Publié par Marie-Aude in : Habiba, Maroc , 1 commentaire seulement

C’est l’année des dix-huit ans de Hassan que tout a explosé. Il avait passé son bac brillamment, et il allait entrer à l’université à la rentrée. Nous étions tellement fiers de lui ! Aziz avait même décidé de réduire la fréquence de ses voyages au pays pour économiser pour les études de son fils.

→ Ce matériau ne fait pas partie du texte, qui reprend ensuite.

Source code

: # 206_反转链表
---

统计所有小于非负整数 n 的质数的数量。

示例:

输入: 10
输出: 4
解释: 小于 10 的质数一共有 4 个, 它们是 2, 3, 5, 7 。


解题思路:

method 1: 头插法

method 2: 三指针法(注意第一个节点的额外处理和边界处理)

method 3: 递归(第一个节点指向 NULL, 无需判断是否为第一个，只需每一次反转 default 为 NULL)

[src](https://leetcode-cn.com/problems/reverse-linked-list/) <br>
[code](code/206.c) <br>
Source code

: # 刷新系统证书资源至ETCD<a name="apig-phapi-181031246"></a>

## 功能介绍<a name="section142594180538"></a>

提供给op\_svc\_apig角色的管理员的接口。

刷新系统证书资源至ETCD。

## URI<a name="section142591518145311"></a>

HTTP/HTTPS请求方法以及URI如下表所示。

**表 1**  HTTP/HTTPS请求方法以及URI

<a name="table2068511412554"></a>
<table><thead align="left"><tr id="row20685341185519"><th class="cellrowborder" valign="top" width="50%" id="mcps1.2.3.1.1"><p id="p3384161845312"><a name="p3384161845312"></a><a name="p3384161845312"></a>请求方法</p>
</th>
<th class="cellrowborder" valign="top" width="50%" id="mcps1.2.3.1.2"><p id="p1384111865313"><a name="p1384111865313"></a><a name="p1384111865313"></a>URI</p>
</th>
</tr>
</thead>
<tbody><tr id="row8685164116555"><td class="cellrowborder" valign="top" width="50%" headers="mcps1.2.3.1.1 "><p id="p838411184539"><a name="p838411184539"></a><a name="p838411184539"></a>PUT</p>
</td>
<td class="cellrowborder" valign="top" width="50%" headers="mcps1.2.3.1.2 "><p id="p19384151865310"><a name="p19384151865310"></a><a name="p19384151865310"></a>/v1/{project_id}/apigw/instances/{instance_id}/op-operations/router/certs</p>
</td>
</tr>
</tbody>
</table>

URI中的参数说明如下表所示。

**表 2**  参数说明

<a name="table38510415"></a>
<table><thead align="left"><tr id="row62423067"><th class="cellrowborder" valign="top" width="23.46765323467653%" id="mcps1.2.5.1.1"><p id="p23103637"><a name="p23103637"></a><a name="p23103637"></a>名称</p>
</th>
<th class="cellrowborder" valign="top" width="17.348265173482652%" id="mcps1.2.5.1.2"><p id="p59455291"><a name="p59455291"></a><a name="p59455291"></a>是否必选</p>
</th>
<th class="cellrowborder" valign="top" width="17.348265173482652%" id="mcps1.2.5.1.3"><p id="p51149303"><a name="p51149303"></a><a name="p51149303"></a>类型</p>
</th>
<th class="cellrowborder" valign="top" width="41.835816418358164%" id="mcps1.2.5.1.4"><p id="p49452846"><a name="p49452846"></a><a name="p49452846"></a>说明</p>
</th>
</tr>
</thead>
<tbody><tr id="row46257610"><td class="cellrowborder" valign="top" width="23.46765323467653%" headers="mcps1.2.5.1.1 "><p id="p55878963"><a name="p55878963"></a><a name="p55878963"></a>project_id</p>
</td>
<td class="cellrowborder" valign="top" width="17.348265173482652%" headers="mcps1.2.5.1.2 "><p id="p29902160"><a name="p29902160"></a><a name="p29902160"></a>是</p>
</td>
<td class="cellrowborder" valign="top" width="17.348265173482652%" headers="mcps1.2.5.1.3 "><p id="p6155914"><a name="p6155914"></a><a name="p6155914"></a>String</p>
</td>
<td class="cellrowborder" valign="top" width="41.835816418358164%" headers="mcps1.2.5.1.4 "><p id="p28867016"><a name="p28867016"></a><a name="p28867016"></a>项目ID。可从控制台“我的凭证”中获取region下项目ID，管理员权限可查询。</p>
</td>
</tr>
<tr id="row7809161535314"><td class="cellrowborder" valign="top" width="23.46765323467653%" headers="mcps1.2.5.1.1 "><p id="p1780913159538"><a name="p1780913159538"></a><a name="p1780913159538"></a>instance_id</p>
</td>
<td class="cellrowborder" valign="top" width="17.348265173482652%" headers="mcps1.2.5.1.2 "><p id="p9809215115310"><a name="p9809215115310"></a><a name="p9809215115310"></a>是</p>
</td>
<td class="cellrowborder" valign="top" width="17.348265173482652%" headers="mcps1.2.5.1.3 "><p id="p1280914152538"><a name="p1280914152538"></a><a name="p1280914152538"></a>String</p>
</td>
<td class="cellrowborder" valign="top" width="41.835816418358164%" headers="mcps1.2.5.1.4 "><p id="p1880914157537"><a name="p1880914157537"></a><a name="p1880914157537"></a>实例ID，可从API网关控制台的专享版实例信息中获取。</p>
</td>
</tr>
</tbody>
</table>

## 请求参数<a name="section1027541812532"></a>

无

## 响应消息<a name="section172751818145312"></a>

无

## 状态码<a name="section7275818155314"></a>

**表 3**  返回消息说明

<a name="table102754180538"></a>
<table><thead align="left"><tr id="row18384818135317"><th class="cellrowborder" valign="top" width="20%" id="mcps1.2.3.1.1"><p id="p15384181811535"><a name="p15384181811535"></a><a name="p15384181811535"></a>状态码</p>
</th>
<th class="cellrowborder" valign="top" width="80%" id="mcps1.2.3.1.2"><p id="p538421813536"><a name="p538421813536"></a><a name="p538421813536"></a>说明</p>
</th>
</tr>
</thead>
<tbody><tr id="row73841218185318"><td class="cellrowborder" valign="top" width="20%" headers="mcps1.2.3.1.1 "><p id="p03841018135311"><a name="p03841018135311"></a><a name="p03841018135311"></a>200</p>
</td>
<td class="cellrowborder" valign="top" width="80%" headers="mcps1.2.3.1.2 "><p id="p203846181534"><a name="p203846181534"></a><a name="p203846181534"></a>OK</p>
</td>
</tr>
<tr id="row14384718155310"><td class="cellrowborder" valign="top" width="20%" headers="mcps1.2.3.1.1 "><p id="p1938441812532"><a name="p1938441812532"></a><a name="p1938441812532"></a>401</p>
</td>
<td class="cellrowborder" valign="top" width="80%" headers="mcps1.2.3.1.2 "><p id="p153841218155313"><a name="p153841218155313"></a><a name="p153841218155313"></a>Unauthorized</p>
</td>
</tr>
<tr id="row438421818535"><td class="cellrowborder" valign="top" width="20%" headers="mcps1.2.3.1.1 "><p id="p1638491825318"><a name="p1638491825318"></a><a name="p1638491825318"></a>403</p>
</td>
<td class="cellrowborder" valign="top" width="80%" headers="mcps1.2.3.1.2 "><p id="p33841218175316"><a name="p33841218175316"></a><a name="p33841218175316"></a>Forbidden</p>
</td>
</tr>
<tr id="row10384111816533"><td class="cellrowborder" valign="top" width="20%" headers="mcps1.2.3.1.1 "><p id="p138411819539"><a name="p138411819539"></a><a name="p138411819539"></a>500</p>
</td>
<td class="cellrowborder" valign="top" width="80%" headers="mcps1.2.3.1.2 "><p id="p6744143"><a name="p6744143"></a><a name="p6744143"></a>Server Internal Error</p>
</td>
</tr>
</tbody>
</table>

Les choses devenaient difficiles, pour nous marocains. Il y avait eu cet attentat horrible, les deux tours écroulées, et la montée de a méfiance à notre encontre. Dans notre petite banlieue, entre le marché et la mosquée, je n’étais pas ennuyée, mais Youssef, Hassan et Mohammed en avaient assez d’être tout le temps contrôlés, « traités » comme disait mon fils, qui ne concevait pas qu’on puisse être « bien traité » par les autorités. Le raccourci lui était naturel, traduisant ses énervements quotidiens. Il y avait eu toutes ces lois, des émeutes de temps en temps, et pour nos amis clandestins, les difficultés de plus en plus grandes et les expulsions de plus en plus nombreuses, et Youssef disait souvent « je ne sais pas si je pourrais passer, aujourd’hui ». Nos papiers nous protégeaient, à leur majorité nos enfants demandaient à être français, mais rien ne nous évitait les regards en coin, les remarques aigres et les mesquineries. (more…)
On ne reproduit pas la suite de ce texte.